** Opening GIVEN RECORDS block **
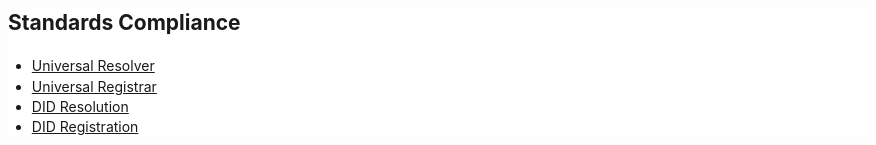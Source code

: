 ## Standards Compliance

- [Universal Resolver](https://github.com/decentralized-identity/universal-resolver)
- [Universal Registrar](https://github.com/decentralized-identity/universal-registrar)
- [DID Resolution](https://w3c-ccg.github.io/did-resolution/)
- [DID Registration](https://identity.foundation/did-registration/)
** Closing GIVEN RECORDS block **
--- TASK REQUIREMENTS ---
Set down the lines of the records above exactly, apart from the pictures.

--- TASK ANSWER ---
Source code

: ## Standards Compliance

- [Universal Resolver](https://github.com/decentralized-identity/universal-resolver)
- [Universal Registrar](https://github.com/decentralized-identity/universal-registrar)
- [DID Resolution](https://w3c-ccg.github.io/did-resolution/)
- [DID Registration](https://identity.foundation/did-registration/)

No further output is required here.